If no redundancy, restore from backup:

# Replace disk, create new pool
sudo zpool create tank /dev/new-disk

# Restore from remote backup
ssh backup-server "zfs send -R backup/tank@latest" | sudo zfs receive -F tank

Estimated Recovery Time: 1-4 hours (mirror) or 4-24 hours (full restore)

Scenario 2: Complete Host Loss¶

Symptoms: Hardware failure, cannot boot, physical damage

Recovery:

If disks are intact:
Install fresh Ubuntu on new hardware
Import existing pool: sudo zpool import tank
Follow Rebuild Checklist
If disks are lost:
Restore from offsite backup
Follow full recovery procedure below

Estimated Recovery Time: 4-8 hours (disks intact) or 24+ hours (full restore)
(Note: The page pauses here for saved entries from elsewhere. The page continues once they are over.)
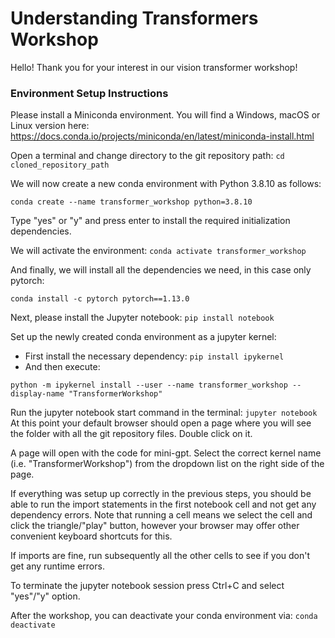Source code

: # Understanding Transformers Workshop
Hello! Thank you for your interest in our vision transformer workshop!

### Environment Setup Instructions

Please install a Miniconda environment. You will find a Windows, macOS or Linux version here: https://docs.conda.io/projects/miniconda/en/latest/miniconda-install.html

Open a terminal and change directory to the git repository path: `cd cloned_repository_path`

We will now create a new conda environment with Python 3.8.10 as follows:

`conda create --name transformer_workshop python=3.8.10`

Type "yes" or "y" and press enter to install the required initialization dependencies.

We will activate the environment: 
`conda activate transformer_workshop`

And finally, we will install all the dependencies we need, in this case only pytorch:

`conda install -c pytorch pytorch==1.13.0`

Next, please install the Jupyter notebook: `pip install notebook`

Set up the newly created conda environment as a jupyter kernel:
- First install the necessary dependency: `pip install ipykernel`
- And then execute: 

`python -m ipykernel install --user --name transformer_workshop --display-name "TransformerWorkshop"`

Run the jupyter notebook start command in the terminal: `jupyter notebook` At this point your default browser should open a page where you will see the folder with all the git repository files. Double click on it.

A page will open with the code for mini-gpt. Select the correct kernel name (i.e. "TransformerWorkshop") from the dropdown list on the right side of the page.

If everything was setup up correctly in the previous steps, you should be able to run the import statements in the first notebook cell and not get any dependency errors. Note that running a cell means we select the cell and click the triangle/"play" button, however your browser may offer other convenient keyboard shortcuts for this.

If imports are fine, run subsequently all the other cells to see if you don't get any runtime errors.

To terminate the jupyter notebook session press Ctrl+C and select "yes"/"y" option.

After the workshop, you can deactivate your conda environment via: `conda deactivate`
Scenario 3: Data Corruption Discovery¶

Symptoms: Files unreadable, checksum errors, application errors

Recovery:

Run ZFS scrub to identify extent:

sudo zpool scrub tank
zpool status tank  # Check for errors

For corrupted files, restore from snapshot:

# Find snapshot before corruption
ls /mnt/tank/data/.zfs/snapshot/

# Copy clean version
cp /mnt/tank/data/.zfs/snapshot/daily-2024-01-14/corrupted-file \
   /mnt/tank/data/corrupted-file

For widespread corruption, rollback dataset:

sudo zfs rollback tank/data@last-good-snapshot

Estimated Recovery Time: 1-4 hours

Scenario 4: Ransomware Recovery¶

Symptoms: Files encrypted, ransom notes present

Recovery:

Immediately: Disconnect from network
```
sudo ip link set eth0 down
```
Do NOT pay ransom
Assess damage:
Which datasets are affected?
When did encryption start?

Rollback to pre-infection snapshot:

# Find clean snapshot (before infection date)
zfs list -t snapshot -o name,creation

# Rollback affected datasets
sudo zfs rollback tank/data@pre-infection

Before reconnecting:
Investigate infection vector
Patch vulnerabilities
Change all credentials

Estimated Recovery Time: 4-24 hours

Recovery Runbooks¶

Runbook: Nextcloud Restore¶

Prerequisites: SSH access to server, ZFS snapshots available

Stop Nextcloud:

cd ~/docker/nextcloud
docker compose down

Rollback datasets:

sudo zfs rollback tank/nextcloud-data@backup
sudo zfs rollback tank/nextcloud-app@backup
sudo zfs rollback tank/db/nextcloud@backup

Start Nextcloud:
```
docker compose up -d
```
Verify:
Access web UI
Check file listing
Verify recent files exist

Runbook: Database Restore from Dump¶

Prerequisites: SQL dump file available

Stop application:
```
docker compose stop nextcloud
```

Restore database:

docker exec -i nextcloud-db mysql -u root -p"${MYSQL_ROOT_PASSWORD}" nextcloud < backup.sql

Restart application:
```
docker compose start nextcloud
```

Run maintenance:

docker exec -u www-data nextcloud php occ maintenance:repair
docker exec -u www-data nextcloud php occ files:scan --all

Runbook: Full System Recovery¶

Prerequisites: Backup server accessible, new hardware ready

Install Ubuntu Server (minimal)

Install ZFS:

sudo apt update && sudo apt install -y zfsutils-linux

Create pool (if restoring from backup):
```
sudo zpool create tank /dev/nvme0n1p3
```

Restore data:

# Full recursive restore
ssh backup-server "zfs send -R backup/tank@latest" | sudo zfs receive -F tank

Follow Rebuild Checklist for:
Docker installation
Container configuration
Network setup
Service verification

Required Access and Credentials¶

Keep secure, offline copies of:

Item	Location
SSH keys	Password manager, printed
Root/admin passwords	Password manager
Backup server credentials	Password manager
Docker .env files	In ZFS snapshot, password manager
BIOS password	Printed, secure location
Encryption keys (if applicable)	Multiple secure locations

Credential Storage

Recovery is impossible without access credentials. Store them in multiple secure locations.